If you find SViT useful in your research, please use the following BibTeX entry for citation.
@inproceedings{
avraham2022bringing,
title={Bringing Image Scene Structure to Video via Frame-Clip Consistency of Object Tokens},
author={Elad Ben Avraham and Roei Herzig and Karttikeya Mangalam and Amir Bar and Anna Rohrbach and Leonid Karlinsky and Trevor Darrell and Amir Globerson},
booktitle={Advances in Neural Information Processing Systems},
editor={Alice H. Oh and Alekh Agarwal and Danielle Belgrave and Kyunghyun Cho},
year={2022},
url={https://openreview.net/forum?id=0JV4VVBsK6a}
}
name | dataset | # of frames | spatial crop | acc@1 | acc@5 | url | config |
---|---|---|---|---|---|---|---|
SViT | SSv2 | 16 | 224 | 69.7 | 91.7 | model | configs/ssv2.yaml |
We start from K400 pretrain, provided here.
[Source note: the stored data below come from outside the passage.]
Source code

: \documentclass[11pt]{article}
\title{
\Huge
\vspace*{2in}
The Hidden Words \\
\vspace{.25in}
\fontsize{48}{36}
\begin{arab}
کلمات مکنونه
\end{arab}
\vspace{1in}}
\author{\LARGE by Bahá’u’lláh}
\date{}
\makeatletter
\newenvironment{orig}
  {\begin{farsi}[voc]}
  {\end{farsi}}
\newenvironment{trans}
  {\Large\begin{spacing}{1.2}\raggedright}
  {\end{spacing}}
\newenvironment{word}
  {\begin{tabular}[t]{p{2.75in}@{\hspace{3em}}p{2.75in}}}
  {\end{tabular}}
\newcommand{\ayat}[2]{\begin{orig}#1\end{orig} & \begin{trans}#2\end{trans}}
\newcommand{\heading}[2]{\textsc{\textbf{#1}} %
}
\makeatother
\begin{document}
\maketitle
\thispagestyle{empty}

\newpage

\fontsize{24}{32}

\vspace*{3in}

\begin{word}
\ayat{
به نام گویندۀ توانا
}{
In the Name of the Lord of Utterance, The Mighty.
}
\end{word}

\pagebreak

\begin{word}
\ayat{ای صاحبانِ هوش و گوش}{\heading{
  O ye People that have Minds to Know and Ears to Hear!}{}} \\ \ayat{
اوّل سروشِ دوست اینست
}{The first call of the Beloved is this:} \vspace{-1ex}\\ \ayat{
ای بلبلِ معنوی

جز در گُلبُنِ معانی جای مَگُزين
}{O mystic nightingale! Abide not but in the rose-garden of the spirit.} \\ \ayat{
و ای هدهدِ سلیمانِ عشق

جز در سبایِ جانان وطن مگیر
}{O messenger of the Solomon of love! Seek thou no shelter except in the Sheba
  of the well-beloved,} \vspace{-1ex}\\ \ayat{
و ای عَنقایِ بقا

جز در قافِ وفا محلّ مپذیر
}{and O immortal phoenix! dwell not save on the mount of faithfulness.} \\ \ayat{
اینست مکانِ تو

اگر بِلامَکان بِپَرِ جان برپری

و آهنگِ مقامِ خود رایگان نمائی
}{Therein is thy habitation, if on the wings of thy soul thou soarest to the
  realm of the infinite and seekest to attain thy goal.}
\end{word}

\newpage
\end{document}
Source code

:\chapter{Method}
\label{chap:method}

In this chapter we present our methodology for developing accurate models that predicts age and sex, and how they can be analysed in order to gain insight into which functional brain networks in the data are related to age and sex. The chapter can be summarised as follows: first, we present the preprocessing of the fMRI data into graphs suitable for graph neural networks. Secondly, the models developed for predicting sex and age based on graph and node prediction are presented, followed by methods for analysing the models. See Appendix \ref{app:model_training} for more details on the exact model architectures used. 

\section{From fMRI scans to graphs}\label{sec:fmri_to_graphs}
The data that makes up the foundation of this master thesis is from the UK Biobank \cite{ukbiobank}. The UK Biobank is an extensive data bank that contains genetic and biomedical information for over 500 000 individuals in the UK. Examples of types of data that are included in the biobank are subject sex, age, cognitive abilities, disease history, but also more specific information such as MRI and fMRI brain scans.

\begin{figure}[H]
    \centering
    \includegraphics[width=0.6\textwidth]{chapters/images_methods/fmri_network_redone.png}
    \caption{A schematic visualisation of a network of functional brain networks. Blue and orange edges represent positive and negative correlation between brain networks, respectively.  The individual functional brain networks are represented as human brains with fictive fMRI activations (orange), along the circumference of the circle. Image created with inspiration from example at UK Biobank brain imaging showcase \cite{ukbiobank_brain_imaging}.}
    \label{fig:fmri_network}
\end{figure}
First, create a conda virtual environment and activate it:
conda create -n svit python=3.8.5 -y
source activate svit
Then, install the following packages:
- torchvision:
pip install torchvision
orconda install torchvision -c pytorch
- fvcore:
pip install 'git+https://github.com/facebookresearch/fvcore'
- simplejson:
pip install simplejson
- einops:
pip install einops
- timm:
pip install timm
- PyAV:
conda install av -c conda-forge
- psutil:
pip install psutil
- scikit-learn:
pip install scikit-learn
- OpenCV:
pip install opencv-python
- tensorboard:
pip install tensorboard
- matplotlib:
pip install matplotlib
- pandas:
pip install pandas
- ffmeg:
pip install ffmpeg-python
OR:
simply create conda environment with all packages just from yaml file:
conda env create -f environment.yml
Lastly, build the SViT codebase by running:
git clone https://github.com/eladb3/SViT.git
cd SViT
python setup.py build develop
Instructions to achieve the SSv2 data (and boxes) can be found in here.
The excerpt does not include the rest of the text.